Assignment: The material below has pictures in it. Set down only the lines from the line containing "8. Serverinfo - Posts" through the line containing "práticas e impactantes.", word for word, and leave the pictures behind.

Data extracts:
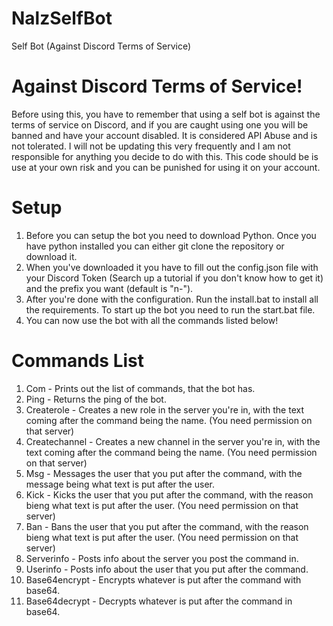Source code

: # NalzSelfBot
Self Bot (Against Discord Terms of Service)


# Against Discord Terms of Service!

Before using this, you have to remember that using a self bot is against the terms of service on Discord, and if you are caught using one you will be banned and have your account disabled. It is considered API Abuse and is not tolerated. I will not be updating this very frequently and I am not responsible for anything you decide to do with this. This code should be is use at your own risk and you can be punished for using it on your account.

# Setup

1. Before you can setup the bot you need to download Python. Once you have python installed you can either git clone the repository or download it.
2. When you've downloaded it you have to fill out the config.json file with your Discord Token (Search up a tutorial if you don't know how to get it) and the prefix you want (default is "n-").
3. After you're done with the configuration. Run the install.bat to install all the requirements. To start up the bot you need to run the start.bat file.
4. You can now use the bot with all the commands listed below!


# Commands List

1. Com - Prints out the list of commands, that the bot has.
2. Ping - Returns the ping of the bot.
3. Createrole - Creates a new role in the server you're in, with the text coming after the command being the name. (You need permission on that server)
4. Createchannel - Creates a new channel in the server you're in, with the text coming after the command being the name. (You need permission on that server)
5. Msg - Messages the user that you put after the command, with the message being what text is put after the user.
6. Kick - Kicks the user that you put after the command, with the reason bieng what text is put after the user. (You need permission on that server)
7. Ban - Bans the user that you put after the command, with the reason bieng what text is put after the user. (You need permission on that server)
8. Serverinfo - Posts info about the server you post the command in.
9. Userinfo - Posts info about the user that you put after the command.
10. Base64encrypt - Encrypts whatever is put after the command with base64.
11. Base64decrypt - Decrypts whatever is put after the command in base64.
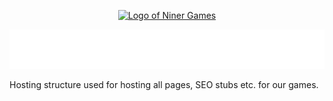 <!--suppress ALL -->

<p align="center">
    <a href="https://www.ninergames.com/" target="_blank">
        <img src="https://ninergames.com/Niner-Games-Logo-for-GitHub.png" alt="Logo of Niner Games" width="300" height="314">
    </a>
</p>

<p align="center">
    <img src="TITLE.svg" width="600" height="63" alt="Animated Title">
</p>

Hosting structure used for hosting all pages, SEO stubs etc. for our games.

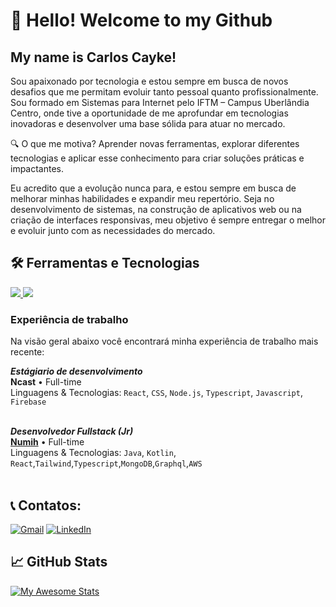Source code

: # 👋 Hello! Welcome to my Github
## My name is Carlos Cayke!

  Sou apaixonado por tecnologia e estou sempre em busca de novos desafios que me permitam evoluir tanto pessoal quanto profissionalmente. Sou formado em Sistemas para Internet pelo IFTM – Campus Uberlândia Centro, onde tive a oportunidade de me aprofundar em tecnologias inovadoras e desenvolver uma base sólida para atuar no mercado.

🔍 O que me motiva? Aprender novas ferramentas, explorar diferentes tecnologias e aplicar esse conhecimento para criar soluções práticas e impactantes.

  Eu acredito que a evolução nunca para, e estou sempre em busca de melhorar minhas habilidades e expandir meu repertório. Seja no desenvolvimento de sistemas, na construção de aplicativos web ou na criação de interfaces responsivas, meu objetivo é sempre entregar o melhor e evoluir junto com as necessidades do mercado.

## 🛠 Ferramentas e Tecnologias
<div align="start">
  <a href="https://skillicons.dev">
    <img src="https://skillicons.dev/icons?i=java,kotlin,spring,aws,nodejs,css,ts,js,tailwind&theme=light" />
  </a>
  <a href="https://skillicons.dev">
    <img src="https://skillicons.dev/icons?i=docker,graphql,postman,neovim,firebase,mongodb,mysql,git,figma&theme=light" />
  </a>
</div>


### Experiência de trabalho

Na visão geral abaixo você encontrará minha experiência de trabalho mais recente:

***Estágiario de desenvolvimento*** \
**Ncast** • Full-time \
Linguagens & Tecnologias: `React`, `CSS`, `Node.js`, `Typescript`, `Javascript`, `Firebase`\
<br/>

***Desenvolvedor Fullstack (Jr)*** \
[**Numih**](https://www.linkedin.com/company/numih/?originalSubdomain=br) • Full-time \
Linguagens & Tecnologias: `Java`, `Kotlin`, `React`,`Tailwind`,`Typescript`,`MongoDB`,`Graphql`,`AWS`\
<br/>

## 📞 Contatos:

<div>
    <a href="mailto:carloscaykebn@gmail.com"><img src="https://img.shields.io/badge/Gmail-D14836?style=for-the-badge&logo=gmail&logoColor=white" target="_blank" alt="Gmail"></a>
    <a href="https://www.linkedin.com/in/carloscaykebn/" target="_blank"><img src="https://img.shields.io/badge/-LinkedIn-%230077B5?style=for-the-badge&logo=linkedin&logoColor=white" alt="LinkedIn"></a>   
</div>


## 📈 GitHub Stats

[![My Awesome Stats](https://awesome-github-stats.azurewebsites.net/user-stats/caykenakazone?cardType=level&theme=github-dark&preferLogin=false)](https://git.io/awesome-stats-card)


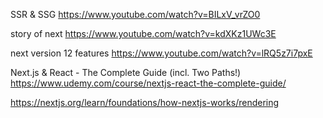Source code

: SSR & SSG
https://www.youtube.com/watch?v=BILxV_vrZO0


story of next
https://www.youtube.com/watch?v=kdXKz1UWc3E


next version 12 features
https://www.youtube.com/watch?v=lRQ5z7i7pxE


Next.js & React - The Complete Guide (incl. Two Paths!)
https://www.udemy.com/course/nextjs-react-the-complete-guide/

https://nextjs.org/learn/foundations/how-nextjs-works/rendering
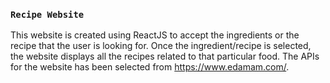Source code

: ### `Recipe Website`

This website is created using ReactJS to accept the ingredients or the recipe that the user is looking for. Once the ingredient/recipe is selected, the website displays all the recipes related to that particular food. The APIs for the website has been selected from https://www.edamam.com/. 


    
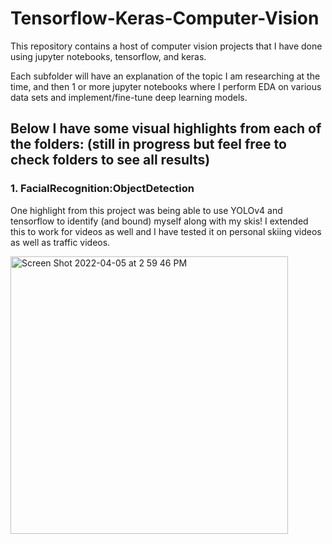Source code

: # Tensorflow-Keras-Computer-Vision
This repository contains a host of computer vision projects that I have done using jupyter notebooks, tensorflow, and keras.

Each subfolder will have an explanation of the topic I am researching at the time, and then 1 or more jupyter notebooks where I perform EDA on various data sets and implement/fine-tune deep learning models.

## Below I have some visual highlights from each of the folders: (still in progress but feel free to check folders to see all results)

### 1. FacialRecognition:ObjectDetection
One highlight from this project was being able to use YOLOv4 and tensorflow to identify (and bound) myself along with my skis!  I extended this to work for videos as well and I have tested it on personal skiing videos as well as traffic videos.

<img width="444" alt="Screen Shot 2022-04-05 at 2 59 46 PM" src="https://user-images.githubusercontent.com/77595308/161848749-58c7d095-ba15-429b-aac9-6bea68215ac4.png">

Answer:
8. Serverinfo - Posts info about the server you post the command in.
9. Userinfo - Posts info about the user that you put after the command.
10. Base64encrypt - Encrypts whatever is put after the command with base64.
11. Base64decrypt - Decrypts whatever is put after the command in base64.
 <!--suppress ALL -->

<p align="center">
    <a href="https://www.ninergames.com/" target="_blank">
        <img src="https://ninergames.com/Niner-Games-Logo-for-GitHub.png" alt="Logo of Niner Games" width="300" height="314">
    </a>
</p>

<p align="center">
    <img src="TITLE.svg" width="600" height="63" alt="Animated Title">
</p>

Hosting structure used for hosting all pages, SEO stubs etc. for our games.

Source code

: # 👋 Hello! Welcome to my Github
## My name is Carlos Cayke!

  Sou apaixonado por tecnologia e estou sempre em busca de novos desafios que me permitam evoluir tanto pessoal quanto profissionalmente. Sou formado em Sistemas para Internet pelo IFTM – Campus Uberlândia Centro, onde tive a oportunidade de me aprofundar em tecnologias inovadoras e desenvolver uma base sólida para atuar no mercado.

🔍 O que me motiva? Aprender novas ferramentas, explorar diferentes tecnologias e aplicar esse conhecimento para criar soluções práticas e impactantes.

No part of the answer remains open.